GIVEN DATA:

*-*-*

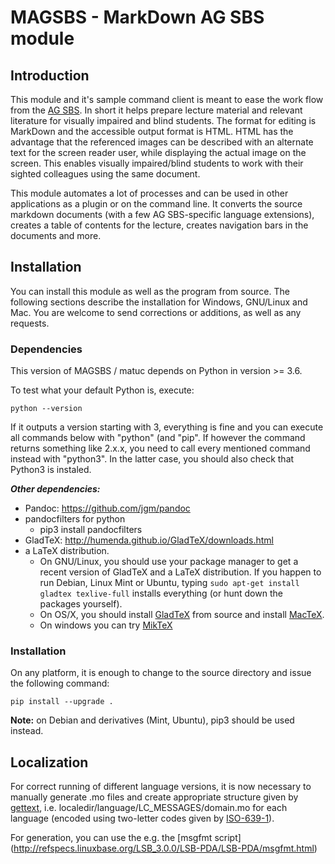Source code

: <!-- vim: set ft=markdown sts=4 ts=4 sw=4 expandtab: -->
MAGSBS - MarkDown AG SBS module
===============================

Introduction
------------


This module and it's sample command client is meant to ease the work flow from
the [AG SBS](https://elvis.inf.tu-dresden.de/index.php?menuid=23). In short it
helps prepare lecture material and relevant literature for visually impaired and
blind students. The format for editing is MarkDown and the accessible output
format is HTML.
HTML has the advantage that the referenced images can be described with an
alternate text for the screen reader user, while displaying the actual image on
the screen.
This enables visually impaired/blind students to work with their sighted
colleagues using the same document.

This module automates a lot of processes and can be used in other applications
as a plugin or on the command line. It converts the source markdown documents
(with a few AG SBS-specific language extensions), creates a table of contents
for the lecture, creates navigation bars in the documents and more.

Installation
------------

You can install this module as well as the program from source. The following
sections describe the installation for Windows, GNU/Linux and Mac. You are
welcome to send corrections or additions, as well as any requests.

### Dependencies

This version of MAGSBS / matuc depends on Python in version >= 3.6.

To test what your default Python is, execute:

    python --version

If it outputs a version starting with 3, everything is fine and you can execute
all commands below with "python" (and "pip". If however the command returns
something like 2.x.x, you need to call every mentioned command instead with
"python3". In the latter case, you should also check that Python3 is instaled.

***Other dependencies:***

-   Pandoc: <https://github.com/jgm/pandoc>
-   pandocfilters for python
    -   pip3 install pandocfilters
-   GladTeX: <http://humenda.github.io/GladTeX/downloads.html>
-   a LaTeX distribution.
    -   On GNU/Linux, you should use your package manager to get a recent
        version of GladTeX and a LaTeX distribution. If you happen to run
        Debian, Linux Mint or Ubuntu, typing `sudo apt-get install gladtex
        texlive-full` installs everything (or hunt down the packages yourself).
    -   On OS/X, you should install
        [GladTeX](https://github.com/humenda/GladTeX) from source and install
        [MacTeX](www.tug.org/mactex/).
    -   On windows you can try [MikTeX](https://miktex.org/)


### Installation

On any platform, it is enough to change to the source directory and issue the
following command:

    pip install --upgrade .

**Note:** on Debian and derivatives (Mint, Ubuntu), pip3 should be used instead.

Localization
------------

For correct running of different language versions, it is now necessary to
manually generate .mo files and create appropriate structure given by
[gettext](https://docs.python.org/3/library/gettext.html), i.e.
localedir/language/LC_MESSAGES/domain.mo for each language (encoded using
two-letter codes given by [ISO-639-1](https://en.wikipedia.org/wiki/List_of_ISO_639-1_codes)).

For generation, you can use the e.g. the [msgfmt script]
(http://refspecs.linuxbase.org/LSB_3.0.0/LSB-PDA/LSB-PDA/msgfmt.html)
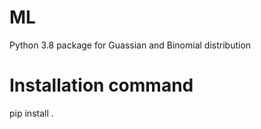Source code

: # ML
Python 3.8 package for Guassian and Binomial distribution

# Installation command
pip install . 
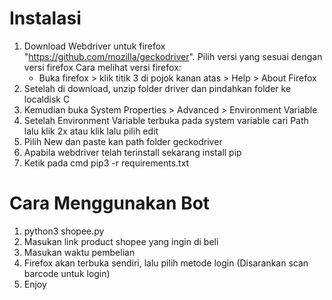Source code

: # Instalasi

1. Download Webdriver untuk firefox "https://github.com/mozilla/geckodriver". Pilih versi yang sesuai dengan versi firefox
   Cara melihat versi firefox:
   - Buka firefox > klik titik 3 di pojok kanan atas > Help > About Firefox
2. Setelah di download, unzip folder driver dan pindahkan folder ke localdisk C
3. Kemudian buka System Properties > Advanced > Environment Variable
4. Setelah Environment Variable terbuka pada system variable cari Path lalu klik 2x atau klik lalu pilih edit
5. Pilih New dan paste kan path folder geckodriver
6. Apabila webdriver telah terinstall sekarang install pip
7. Ketik pada cmd pip3 -r requirements.txt

# Cara Menggunakan Bot

1. python3 shopee.py
2. Masukan link product shopee yang ingin di beli
3. Masukan waktu pembelian
4. Firefox akan terbuka sendiri, lalu pilih metode login (Disarankan scan barcode untuk login)
5. Enjoy

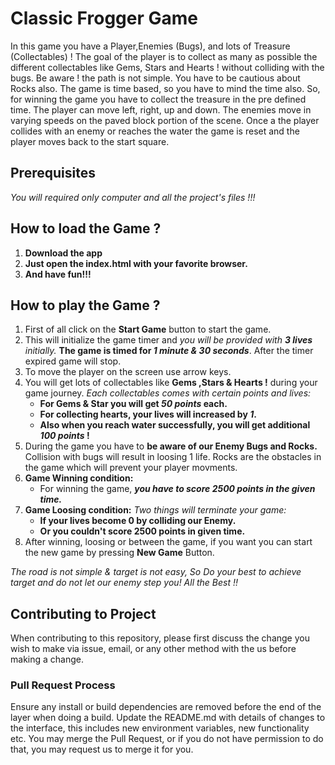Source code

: # Classic Frogger Game
In this game you have a Player,Enemies (Bugs), and lots of Treasure (Collectables) ! The goal of the player is to collect as many as possible the different collectables like Gems, Stars and Hearts ! without colliding with the bugs. Be aware ! the path is not simple. You have to be cautious about Rocks also. The game is time based, so you have to mind the time also. So, for winning the game you have to collect the treasure in the pre defined time. The player can move left, right, up and down. The enemies move in varying speeds on the paved block portion of the scene. Once a the player collides with an enemy or reaches the water the game is reset and the player moves back to the start square.
## Prerequisites

*You will required only computer and all the project's files !!!*


## How to load the Game ?

1. **Download the app**
2. **Just open the index.html with your favorite browser.**
3. **And have fun!!!**



## How to play the Game ? 

1. First of all click on the **Start Game** button to start the game.
2. This will initialize the game timer and _you will be provided with **3 lives** initially._ **The game is timed for _1 minute & 30 seconds_**. After the timer expired game will stop.
3. To move the player on the screen use arrow keys.
4. You will get lots of collectables like **Gems ,Stars & Hearts !** during your game journey. _Each collectables comes with certain points and lives:_
    - **For Gems & Star you will get _50 points_ each.**
    - **For collecting hearts, your lives will increased by _1_.**
    - **Also when you reach water successfully, you will get additional _100 points_ !**
5. During the game you have to **be aware of our Enemy Bugs and Rocks.** Collision with bugs will result in loosing 1 life. Rocks are the obstacles in the game which will prevent your player movments.
6. **Game Winning condition:**
    - For winning the game, **_you have to score 2500 points in the given time._**
7. **Game Loosing condition:**
_Two things will terminate your game:_
    - **If your lives become 0 by colliding our Enemy.**
    - **Or you couldn't score 2500 points in given time.**
8. After winning, loosing or between the game, if you want you can start the new game by pressing **New Game** Button.

_The road is not simple & target is not easy, So Do your best to achieve target and do not let our enemy step you! All the Best !!_

## Contributing to Project

When contributing to this repository, please first discuss the change you wish to make via issue, email, or any other method with the us before making a change.

### Pull Request Process

Ensure any install or build dependencies are removed before the end of the layer when doing a build.
Update the README.md with details of changes to the interface, this includes new environment variables, new functionality etc.
You may merge the Pull Request, or if you do not have permission to do that, you may request us to merge it for you.
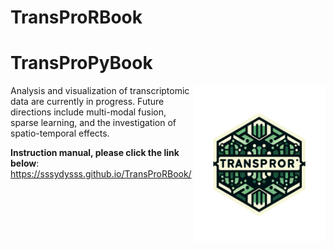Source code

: # TransProRBook
# TransProPyBook
<img src="TransProR_rlogo.png" alt="TransProPy Logo" width="210" height="250" align="right">
Analysis and visualization of transcriptomic data are currently in progress. Future directions include multi-modal fusion, sparse learning, and the investigation of spatio-temporal effects.

**Instruction manual, please click the link below**:
https://sssydysss.github.io/TransProRBook/
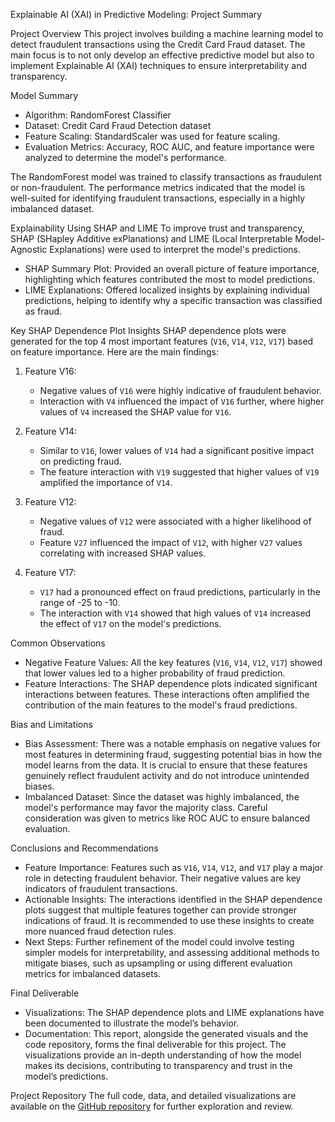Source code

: Explainable AI (XAI) in Predictive Modeling: Project Summary

Project Overview
This project involves building a machine learning model to detect fraudulent transactions using the Credit Card Fraud dataset. The main focus is to not only develop an effective predictive model but also to implement Explainable AI (XAI) techniques to ensure interpretability and transparency.

Model Summary
- Algorithm: RandomForest Classifier
- Dataset: Credit Card Fraud Detection dataset
- Feature Scaling: StandardScaler was used for feature scaling.
- Evaluation Metrics: Accuracy, ROC AUC, and feature importance were analyzed to determine the model's performance.

The RandomForest model was trained to classify transactions as fraudulent or non-fraudulent. The performance metrics indicated that the model is well-suited for identifying fraudulent transactions, especially in a highly imbalanced dataset.

 Explainability Using SHAP and LIME
To improve trust and transparency, SHAP (SHapley Additive exPlanations) and LIME (Local Interpretable Model-Agnostic Explanations) were used to interpret the model's predictions.

- SHAP Summary Plot: Provided an overall picture of feature importance, highlighting which features contributed the most to model predictions.
- LIME Explanations: Offered localized insights by explaining individual predictions, helping to identify why a specific transaction was classified as fraud.

 Key SHAP Dependence Plot Insights
SHAP dependence plots were generated for the top 4 most important features (`V16`, `V14`, `V12`, `V17`) based on feature importance. Here are the main findings:

1. Feature V16:
   - Negative values of `V16` were highly indicative of fraudulent behavior.
   - Interaction with `V4` influenced the impact of `V16` further, where higher values of `V4` increased the SHAP value for `V16`.

2. Feature V14:
   - Similar to `V16`, lower values of `V14` had a significant positive impact on predicting fraud.
   - The feature interaction with `V19` suggested that higher values of `V19` amplified the importance of `V14`.

3. Feature V12:
   - Negative values of `V12` were associated with a higher likelihood of fraud.
   - Feature `V27` influenced the impact of `V12`, with higher `V27` values correlating with increased SHAP values.

4. Feature V17:
   - `V17` had a pronounced effect on fraud predictions, particularly in the range of -25 to -10.
   - The interaction with `V14` showed that high values of `V14` increased the effect of `V17` on the model's predictions.

 Common Observations
- Negative Feature Values: All the key features (`V16`, `V14`, `V12`, `V17`) showed that lower values led to a higher probability of fraud prediction.
- Feature Interactions: The SHAP dependence plots indicated significant interactions between features. These interactions often amplified the contribution of the main features to the model's fraud predictions.

 Bias and Limitations
- Bias Assessment: There was a notable emphasis on negative values for most features in determining fraud, suggesting potential bias in how the model learns from the data. It is crucial to ensure that these features genuinely reflect fraudulent activity and do not introduce unintended biases.
- Imbalanced Dataset: Since the dataset was highly imbalanced, the model's performance may favor the majority class. Careful consideration was given to metrics like ROC AUC to ensure balanced evaluation.

 Conclusions and Recommendations
- Feature Importance: Features such as `V16`, `V14`, `V12`, and `V17` play a major role in detecting fraudulent behavior. Their negative values are key indicators of fraudulent transactions.
- Actionable Insights: The interactions identified in the SHAP dependence plots suggest that multiple features together can provide stronger indications of fraud. It is recommended to use these insights to create more nuanced fraud detection rules.
- Next Steps: Further refinement of the model could involve testing simpler models for interpretability, and assessing additional methods to mitigate biases, such as upsampling or using different evaluation metrics for imbalanced datasets.

 Final Deliverable
- Visualizations: The SHAP dependence plots and LIME explanations have been documented to illustrate the model’s behavior.
- Documentation: This report, alongside the generated visuals and the code repository, forms the final deliverable for this project. The visualizations provide an in-depth understanding of how the model makes its decisions, contributing to transparency and trust in the model’s predictions.

 Project Repository
The full code, data, and detailed visualizations are available on the [GitHub repository](#) for further exploration and review.

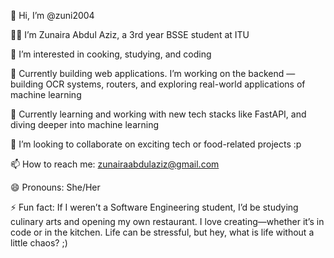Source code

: 👋 Hi, I’m @zuni2004

👩‍💻 I’m Zunaira Abdul Aziz, a 3rd year BSSE student at ITU

👀 I’m interested in cooking, studying, and coding

💼 Currently building web applications. I’m working on the backend — building OCR systems, routers, and exploring real-world applications of machine learning

🧠 Currently learning and working with new tech stacks like FastAPI, and diving deeper into machine learning

💞️ I’m looking to collaborate on exciting tech or food-related projects :p

📫 How to reach me: zunairaabdulaziz@gmail.com

😄 Pronouns: She/Her

⚡ Fun fact: If I weren’t a Software Engineering student, I’d be studying culinary arts and opening my own restaurant. I love creating—whether it’s in code or in the kitchen. Life can be stressful, but hey, what is life without a little chaos? ;)

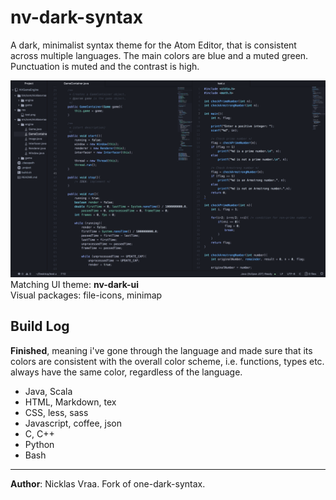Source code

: # nv-dark-syntax
A dark, minimalist syntax theme for the Atom Editor, that is consistent across multiple languages. The main colors are blue and a muted green. Punctuation is muted and the contrast is high.

![nv-dark-syntax](https://github.com/NicklasVraa/nv-dark-syntax/blob/master/example.png?raw=true)
Matching UI theme: **nv-dark-ui**  
Visual packages: file-icons, minimap

## Build Log
**Finished**, meaning i've gone through the language and made sure that its colors are consistent with the overall color scheme, i.e. functions, types etc. always have the same color, regardless of the language.

- Java, Scala
- HTML, Markdown, tex
- CSS, less, sass
- Javascript, coffee, json
- C, C++
- Python
- Bash

---
**Author**: Nicklas Vraa. Fork of one-dark-syntax.
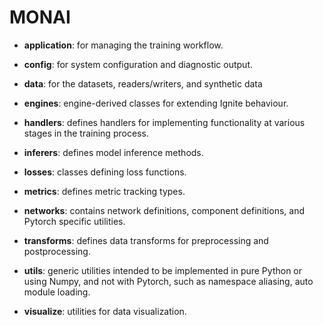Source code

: # MONAI

* **application**: for managing the training workflow.

* **config**: for system configuration and diagnostic output.

* **data**: for the datasets, readers/writers, and synthetic data

* **engines**: engine-derived classes for extending Ignite behaviour.

* **handlers**: defines handlers for implementing functionality at various stages in the training process.

* **inferers**: defines model inference methods. 

* **losses**: classes defining loss functions.

* **metrics**: defines metric tracking types.

* **networks**: contains network definitions, component definitions, and Pytorch specific utilities.

* **transforms**: defines data transforms for preprocessing and postprocessing.

* **utils**: generic utilities intended to be implemented in pure Python or using Numpy,
and not with Pytorch, such as namespace aliasing, auto module loading.

* **visualize**: utilities for data visualization.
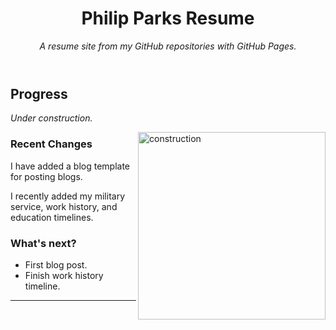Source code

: <header>

<!--
  <<< Author notes: Course header >>>
  Include a 1280×640 image, course title in sentence case, and a concise description in emphasis.
  In your repository settings: enable template repository, add your 1280×640 social image, auto delete head branches.
  Add your open source license, GitHub uses MIT license.
-->

# Philip Parks Resume

_A resume site from my GitHub repositories with GitHub Pages._

</header>

<!--
  <<< Author notes: Finish >>>
  Review what we learned, ask for feedback, provide next steps.
-->

## Progress

_Under construction._

<img src=https://octodex.github.com/images/constructocat2.jpg alt=construction width=300 align=right>

### Recent Changes

I have added a blog template for posting blogs.

I recently added my military service, work history, and education timelines.

### What's next?

- First blog post.
- Finish work history timeline.

<footer>

<!--
  <<< Author notes: Footer >>>
  Add a link to get support, GitHub status page, code of conduct, and license link.
-->

---


</footer>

*-*-*

WHAT TO PRODUCE: The reply should consist only of the lines from the top of the material above through the line with "as a plugin", printed exactly, pictures omitted.

TASK RESULT:
Source code

: <!-- vim: set ft=markdown sts=4 ts=4 sw=4 expandtab: -->
MAGSBS - MarkDown AG SBS module
===============================

Introduction
------------


This module and it's sample command client is meant to ease the work flow from
the [AG SBS](https://elvis.inf.tu-dresden.de/index.php?menuid=23). In short it
helps prepare lecture material and relevant literature for visually impaired and
blind students. The format for editing is MarkDown and the accessible output
format is HTML.
HTML has the advantage that the referenced images can be described with an
alternate text for the screen reader user, while displaying the actual image on
the screen.
This enables visually impaired/blind students to work with their sighted
colleagues using the same document.

This module automates a lot of processes and can be used in other applications
as a plugin or on the command line. It converts the source markdown documents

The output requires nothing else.